Friday, April 15, 2011

Graphic Designers and Their Resumes

One of the groups I joined on LinkedIn has a great discussion going on whether the writer should design their resume. Or to put it more directly, whether a professionally designed resume really matters in the era of HR keyword-detecting software. The employment climate is still tough for creatives.  I've been thinking about this more as the time approaches for a new group of design graduates looking to join the profession.

I learned in school the importance of a well-designed resume as part of my personal identity program. I believe that is still true. Your resume, along with a printed business card and letterhead was the first introduction creative managers received about you before they saw your portfolio.

Today, prospective employers can view your website. Social networking sites contribute to an employer's knowledge about you before they see you face to face. Many aspiring designers have Flash based portfolios, and readily send out PDFs or DVDs of their best work.  A text only resume may be required when seeking a corporate design position. How would you advise a fellow established designer or your soon-to-graduate intern?

I've appreciated the depth of comments submitted so far on LinkedIn. The designer, recently laid-off, asked for help, and others in the trenches offer advice and encouragement. A few reviewed her resume, suggesting changes. Others shared their resumes, asking for feedback. I'm sure there are others who have contacted the designer privately offering help.

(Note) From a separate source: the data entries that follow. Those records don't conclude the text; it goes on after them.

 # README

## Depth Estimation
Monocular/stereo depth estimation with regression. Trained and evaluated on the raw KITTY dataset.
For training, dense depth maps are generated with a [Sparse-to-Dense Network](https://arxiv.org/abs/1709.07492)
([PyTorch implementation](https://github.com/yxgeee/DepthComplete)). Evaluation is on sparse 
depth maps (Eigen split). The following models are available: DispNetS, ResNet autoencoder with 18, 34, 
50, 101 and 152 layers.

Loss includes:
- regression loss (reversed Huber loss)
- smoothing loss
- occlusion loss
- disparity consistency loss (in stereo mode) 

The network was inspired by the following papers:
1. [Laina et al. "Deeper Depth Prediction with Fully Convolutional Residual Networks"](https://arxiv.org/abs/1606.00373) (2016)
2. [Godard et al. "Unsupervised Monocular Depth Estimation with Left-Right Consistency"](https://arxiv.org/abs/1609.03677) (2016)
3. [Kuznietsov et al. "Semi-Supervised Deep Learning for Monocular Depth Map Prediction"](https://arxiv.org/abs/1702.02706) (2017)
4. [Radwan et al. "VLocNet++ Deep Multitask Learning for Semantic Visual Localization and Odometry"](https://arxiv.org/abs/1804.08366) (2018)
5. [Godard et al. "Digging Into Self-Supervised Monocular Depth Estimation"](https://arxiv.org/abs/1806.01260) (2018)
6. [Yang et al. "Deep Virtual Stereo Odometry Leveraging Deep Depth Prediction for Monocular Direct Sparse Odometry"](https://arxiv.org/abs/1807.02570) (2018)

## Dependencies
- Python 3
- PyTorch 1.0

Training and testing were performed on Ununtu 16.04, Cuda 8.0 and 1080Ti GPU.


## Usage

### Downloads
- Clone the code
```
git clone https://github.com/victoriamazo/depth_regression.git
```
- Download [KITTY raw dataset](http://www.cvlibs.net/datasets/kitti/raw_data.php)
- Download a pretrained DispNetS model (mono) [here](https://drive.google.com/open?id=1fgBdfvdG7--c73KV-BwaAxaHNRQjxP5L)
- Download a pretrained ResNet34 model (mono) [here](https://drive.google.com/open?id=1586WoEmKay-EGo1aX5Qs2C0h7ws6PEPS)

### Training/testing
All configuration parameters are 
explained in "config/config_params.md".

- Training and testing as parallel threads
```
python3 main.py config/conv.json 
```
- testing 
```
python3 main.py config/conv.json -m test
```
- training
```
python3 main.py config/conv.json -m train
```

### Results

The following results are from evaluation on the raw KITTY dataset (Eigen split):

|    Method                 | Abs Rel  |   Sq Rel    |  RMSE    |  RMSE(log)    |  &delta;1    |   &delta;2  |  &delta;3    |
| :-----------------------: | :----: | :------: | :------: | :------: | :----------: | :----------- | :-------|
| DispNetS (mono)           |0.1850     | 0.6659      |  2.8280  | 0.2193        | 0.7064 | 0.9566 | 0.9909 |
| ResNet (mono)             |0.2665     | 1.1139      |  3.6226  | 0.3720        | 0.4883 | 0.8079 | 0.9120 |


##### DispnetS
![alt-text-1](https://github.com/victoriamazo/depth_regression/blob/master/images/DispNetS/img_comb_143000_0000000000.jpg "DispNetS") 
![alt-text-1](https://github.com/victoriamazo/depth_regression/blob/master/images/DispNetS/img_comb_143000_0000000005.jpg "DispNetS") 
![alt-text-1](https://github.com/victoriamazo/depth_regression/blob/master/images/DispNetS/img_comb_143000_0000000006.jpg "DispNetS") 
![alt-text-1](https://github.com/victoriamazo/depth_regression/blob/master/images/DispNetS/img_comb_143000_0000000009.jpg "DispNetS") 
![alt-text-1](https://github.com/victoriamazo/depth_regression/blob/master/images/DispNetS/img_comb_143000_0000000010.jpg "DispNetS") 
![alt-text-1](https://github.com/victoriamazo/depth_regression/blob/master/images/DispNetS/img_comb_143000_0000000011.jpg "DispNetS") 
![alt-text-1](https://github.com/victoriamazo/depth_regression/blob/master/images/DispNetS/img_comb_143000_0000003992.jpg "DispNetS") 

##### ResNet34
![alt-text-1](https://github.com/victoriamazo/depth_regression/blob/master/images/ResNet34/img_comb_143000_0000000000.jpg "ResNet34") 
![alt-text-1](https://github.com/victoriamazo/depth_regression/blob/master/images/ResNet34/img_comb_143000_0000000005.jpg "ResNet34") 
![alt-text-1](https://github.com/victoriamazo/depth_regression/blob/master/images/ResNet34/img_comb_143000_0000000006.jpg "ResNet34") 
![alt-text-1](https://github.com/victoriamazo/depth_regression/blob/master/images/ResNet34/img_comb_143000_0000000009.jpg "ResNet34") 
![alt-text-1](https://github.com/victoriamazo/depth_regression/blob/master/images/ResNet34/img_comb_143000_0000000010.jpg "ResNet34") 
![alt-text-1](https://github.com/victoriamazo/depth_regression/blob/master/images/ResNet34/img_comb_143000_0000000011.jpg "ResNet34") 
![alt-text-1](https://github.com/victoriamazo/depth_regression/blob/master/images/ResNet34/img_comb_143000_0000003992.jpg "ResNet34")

Here is what I shared (in case you wondered). Old school:

1) No more than 2 pages

2) Emphasize strengths

3) Summarize successful design projects in terms business people can understand. Example: your design increased your client's sales by 30%.

4) Tailor your resume to your job prospect where possible

5) Follow up with phone calls, emails, etc.

Art and design directors who mentored me also suggest updating your resume periodically.  I suggest continuing the pattern of lifelong learning you began as a new designer. Take a class, attend a seminar. Take a trip. Sketch or paint a little. Do something that stretches you creatively.

A blog I read recently concluded with this thought: remember the resume gets you the interview, not the job. You help get the job by your positive professional attitude, killer portfolio, and personal integrity.  Like you, I hope our economy rebounds faster so more of us find the meaningful work we were born to do, and more of us become better resourced so we can hire and mentor the designers of the future.